- **Brief**
Reproduce exactly, and only, the lines below from the one containing "Nhóm E3 được" through the one containing "Nhóm E3 cũng".

- **Material for this task**
- Opening Delimiter -
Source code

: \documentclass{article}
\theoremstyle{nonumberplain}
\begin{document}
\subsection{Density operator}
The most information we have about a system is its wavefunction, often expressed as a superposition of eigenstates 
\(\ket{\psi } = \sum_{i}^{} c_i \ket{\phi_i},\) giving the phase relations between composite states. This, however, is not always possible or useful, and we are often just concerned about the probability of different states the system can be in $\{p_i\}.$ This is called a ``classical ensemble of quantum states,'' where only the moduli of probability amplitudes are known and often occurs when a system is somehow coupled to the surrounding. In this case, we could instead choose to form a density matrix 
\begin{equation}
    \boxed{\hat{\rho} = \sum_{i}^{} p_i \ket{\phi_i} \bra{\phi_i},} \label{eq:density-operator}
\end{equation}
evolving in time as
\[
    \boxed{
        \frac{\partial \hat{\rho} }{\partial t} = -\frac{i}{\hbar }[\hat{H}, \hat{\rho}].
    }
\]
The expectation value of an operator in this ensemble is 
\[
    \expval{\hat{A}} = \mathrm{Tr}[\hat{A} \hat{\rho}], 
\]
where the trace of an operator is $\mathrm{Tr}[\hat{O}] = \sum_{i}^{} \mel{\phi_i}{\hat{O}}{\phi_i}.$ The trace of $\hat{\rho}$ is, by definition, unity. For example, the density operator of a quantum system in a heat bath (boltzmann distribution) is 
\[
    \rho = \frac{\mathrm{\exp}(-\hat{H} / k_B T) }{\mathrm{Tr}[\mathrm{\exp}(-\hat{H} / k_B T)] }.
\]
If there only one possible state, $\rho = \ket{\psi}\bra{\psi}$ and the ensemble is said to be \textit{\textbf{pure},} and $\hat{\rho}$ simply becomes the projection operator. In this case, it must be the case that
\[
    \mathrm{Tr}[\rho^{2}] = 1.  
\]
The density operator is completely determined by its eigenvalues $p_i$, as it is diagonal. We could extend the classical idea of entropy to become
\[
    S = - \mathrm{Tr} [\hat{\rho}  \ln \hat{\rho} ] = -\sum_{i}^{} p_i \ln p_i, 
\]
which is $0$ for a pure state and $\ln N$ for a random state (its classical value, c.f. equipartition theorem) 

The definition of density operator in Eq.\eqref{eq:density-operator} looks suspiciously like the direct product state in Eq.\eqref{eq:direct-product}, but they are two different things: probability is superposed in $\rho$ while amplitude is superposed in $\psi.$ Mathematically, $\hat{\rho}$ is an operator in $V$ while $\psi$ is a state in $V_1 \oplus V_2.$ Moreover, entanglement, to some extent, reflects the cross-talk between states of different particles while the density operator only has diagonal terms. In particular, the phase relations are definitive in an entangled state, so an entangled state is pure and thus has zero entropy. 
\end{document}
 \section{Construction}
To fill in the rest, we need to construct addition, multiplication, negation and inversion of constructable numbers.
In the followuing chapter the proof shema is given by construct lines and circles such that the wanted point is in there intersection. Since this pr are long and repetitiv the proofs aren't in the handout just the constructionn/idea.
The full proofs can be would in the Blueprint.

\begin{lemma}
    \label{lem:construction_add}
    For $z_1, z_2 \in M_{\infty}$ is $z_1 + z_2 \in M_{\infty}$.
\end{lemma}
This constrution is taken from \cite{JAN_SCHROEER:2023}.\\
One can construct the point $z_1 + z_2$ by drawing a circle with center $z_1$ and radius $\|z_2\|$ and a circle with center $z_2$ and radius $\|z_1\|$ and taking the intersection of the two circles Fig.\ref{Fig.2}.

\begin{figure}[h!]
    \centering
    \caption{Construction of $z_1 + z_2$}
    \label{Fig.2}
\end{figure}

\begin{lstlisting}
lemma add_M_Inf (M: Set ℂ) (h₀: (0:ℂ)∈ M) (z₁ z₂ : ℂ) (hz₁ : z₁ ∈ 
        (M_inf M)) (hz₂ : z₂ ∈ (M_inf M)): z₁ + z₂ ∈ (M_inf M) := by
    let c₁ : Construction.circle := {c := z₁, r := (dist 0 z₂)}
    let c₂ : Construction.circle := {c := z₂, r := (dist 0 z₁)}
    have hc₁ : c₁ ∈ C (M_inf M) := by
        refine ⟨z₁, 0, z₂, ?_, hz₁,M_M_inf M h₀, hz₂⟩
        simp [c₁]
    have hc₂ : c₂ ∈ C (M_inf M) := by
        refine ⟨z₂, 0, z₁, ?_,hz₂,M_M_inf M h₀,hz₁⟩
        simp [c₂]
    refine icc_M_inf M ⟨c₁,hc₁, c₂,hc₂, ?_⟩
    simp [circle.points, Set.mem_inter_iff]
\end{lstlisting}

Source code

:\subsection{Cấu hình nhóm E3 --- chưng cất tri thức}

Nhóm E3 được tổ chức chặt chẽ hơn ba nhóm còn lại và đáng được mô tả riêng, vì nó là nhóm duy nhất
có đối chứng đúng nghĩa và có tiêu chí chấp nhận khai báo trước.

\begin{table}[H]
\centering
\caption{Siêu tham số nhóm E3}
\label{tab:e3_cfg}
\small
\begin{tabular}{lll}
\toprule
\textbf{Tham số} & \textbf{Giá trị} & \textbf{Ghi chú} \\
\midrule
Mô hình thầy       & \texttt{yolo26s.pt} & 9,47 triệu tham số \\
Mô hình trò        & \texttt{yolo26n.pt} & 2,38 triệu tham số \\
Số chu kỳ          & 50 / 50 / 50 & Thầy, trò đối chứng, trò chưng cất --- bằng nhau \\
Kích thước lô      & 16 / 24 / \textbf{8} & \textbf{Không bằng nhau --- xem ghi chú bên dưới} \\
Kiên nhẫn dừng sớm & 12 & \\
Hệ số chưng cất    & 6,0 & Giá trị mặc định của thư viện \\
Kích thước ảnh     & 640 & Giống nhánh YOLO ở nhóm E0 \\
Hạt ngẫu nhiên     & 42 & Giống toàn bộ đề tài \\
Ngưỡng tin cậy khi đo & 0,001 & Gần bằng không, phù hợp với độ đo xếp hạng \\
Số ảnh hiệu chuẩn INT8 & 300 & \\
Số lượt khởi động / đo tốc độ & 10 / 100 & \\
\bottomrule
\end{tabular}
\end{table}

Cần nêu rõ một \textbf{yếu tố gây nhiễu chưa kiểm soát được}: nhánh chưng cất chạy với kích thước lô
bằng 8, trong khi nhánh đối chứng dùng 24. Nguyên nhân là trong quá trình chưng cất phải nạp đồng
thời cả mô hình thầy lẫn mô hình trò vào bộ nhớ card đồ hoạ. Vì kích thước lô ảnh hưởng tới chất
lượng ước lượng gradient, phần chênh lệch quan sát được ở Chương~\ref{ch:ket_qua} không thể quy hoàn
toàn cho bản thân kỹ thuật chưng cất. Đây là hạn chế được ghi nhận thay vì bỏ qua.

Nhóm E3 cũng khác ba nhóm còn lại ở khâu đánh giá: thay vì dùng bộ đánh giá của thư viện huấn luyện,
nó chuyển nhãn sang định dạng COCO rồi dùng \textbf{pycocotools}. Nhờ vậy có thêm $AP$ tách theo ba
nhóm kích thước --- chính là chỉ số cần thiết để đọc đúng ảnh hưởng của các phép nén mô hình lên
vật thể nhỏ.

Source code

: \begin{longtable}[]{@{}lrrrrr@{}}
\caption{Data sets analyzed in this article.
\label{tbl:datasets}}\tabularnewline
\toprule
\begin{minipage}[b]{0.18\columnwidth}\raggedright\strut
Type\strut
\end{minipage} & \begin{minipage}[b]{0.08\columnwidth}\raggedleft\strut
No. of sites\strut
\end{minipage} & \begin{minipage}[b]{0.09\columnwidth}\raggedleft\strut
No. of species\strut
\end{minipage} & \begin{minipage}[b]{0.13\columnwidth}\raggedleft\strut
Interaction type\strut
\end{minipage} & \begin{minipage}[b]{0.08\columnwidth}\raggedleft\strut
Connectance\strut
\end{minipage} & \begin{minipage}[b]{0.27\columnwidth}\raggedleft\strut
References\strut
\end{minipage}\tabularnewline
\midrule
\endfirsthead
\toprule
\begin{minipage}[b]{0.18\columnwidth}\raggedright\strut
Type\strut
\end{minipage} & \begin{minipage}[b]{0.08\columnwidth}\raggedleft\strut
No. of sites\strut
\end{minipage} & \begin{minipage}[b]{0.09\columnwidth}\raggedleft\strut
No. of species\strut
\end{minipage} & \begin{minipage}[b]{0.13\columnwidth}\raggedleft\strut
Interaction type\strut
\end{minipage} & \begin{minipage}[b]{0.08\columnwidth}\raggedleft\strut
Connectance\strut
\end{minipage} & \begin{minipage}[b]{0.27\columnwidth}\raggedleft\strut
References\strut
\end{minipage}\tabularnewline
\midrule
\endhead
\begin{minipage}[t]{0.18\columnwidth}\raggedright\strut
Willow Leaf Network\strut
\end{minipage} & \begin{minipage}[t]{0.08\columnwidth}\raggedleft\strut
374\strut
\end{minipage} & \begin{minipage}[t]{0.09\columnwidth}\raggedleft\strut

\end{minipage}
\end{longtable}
- Closing Delimiter -
- **Answer to the problem**
Nhóm E3 được tổ chức chặt chẽ hơn ba nhóm còn lại và đáng được mô tả riêng, vì nó là nhóm duy nhất
có đối chứng đúng nghĩa và có tiêu chí chấp nhận khai báo trước.

\begin{table}[H]
\centering
\caption{Siêu tham số nhóm E3}
\label{tab:e3_cfg}
\small
\begin{tabular}{lll}
\toprule
\textbf{Tham số} & \textbf{Giá trị} & \textbf{Ghi chú} \\
\midrule
Mô hình thầy       & \texttt{yolo26s.pt} & 9,47 triệu tham số \\
Mô hình trò        & \texttt{yolo26n.pt} & 2,38 triệu tham số \\
Số chu kỳ          & 50 / 50 / 50 & Thầy, trò đối chứng, trò chưng cất --- bằng nhau \\
Kích thước lô      & 16 / 24 / \textbf{8} & \textbf{Không bằng nhau --- xem ghi chú bên dưới} \\
Kiên nhẫn dừng sớm & 12 & \\
Hệ số chưng cất    & 6,0 & Giá trị mặc định của thư viện \\
Kích thước ảnh     & 640 & Giống nhánh YOLO ở nhóm E0 \\
Hạt ngẫu nhiên     & 42 & Giống toàn bộ đề tài \\
Ngưỡng tin cậy khi đo & 0,001 & Gần bằng không, phù hợp với độ đo xếp hạng \\
Số ảnh hiệu chuẩn INT8 & 300 & \\
Số lượt khởi động / đo tốc độ & 10 / 100 & \\
\bottomrule
\end{tabular}
\end{table}

Cần nêu rõ một \textbf{yếu tố gây nhiễu chưa kiểm soát được}: nhánh chưng cất chạy với kích thước lô
bằng 8, trong khi nhánh đối chứng dùng 24. Nguyên nhân là trong quá trình chưng cất phải nạp đồng
thời cả mô hình thầy lẫn mô hình trò vào bộ nhớ card đồ hoạ. Vì kích thước lô ảnh hưởng tới chất
lượng ước lượng gradient, phần chênh lệch quan sát được ở Chương~\ref{ch:ket_qua} không thể quy hoàn
toàn cho bản thân kỹ thuật chưng cất. Đây là hạn chế được ghi nhận thay vì bỏ qua.

Nhóm E3 cũng khác ba nhóm còn lại ở khâu đánh giá: thay vì dùng bộ đánh giá của thư viện huấn luyện,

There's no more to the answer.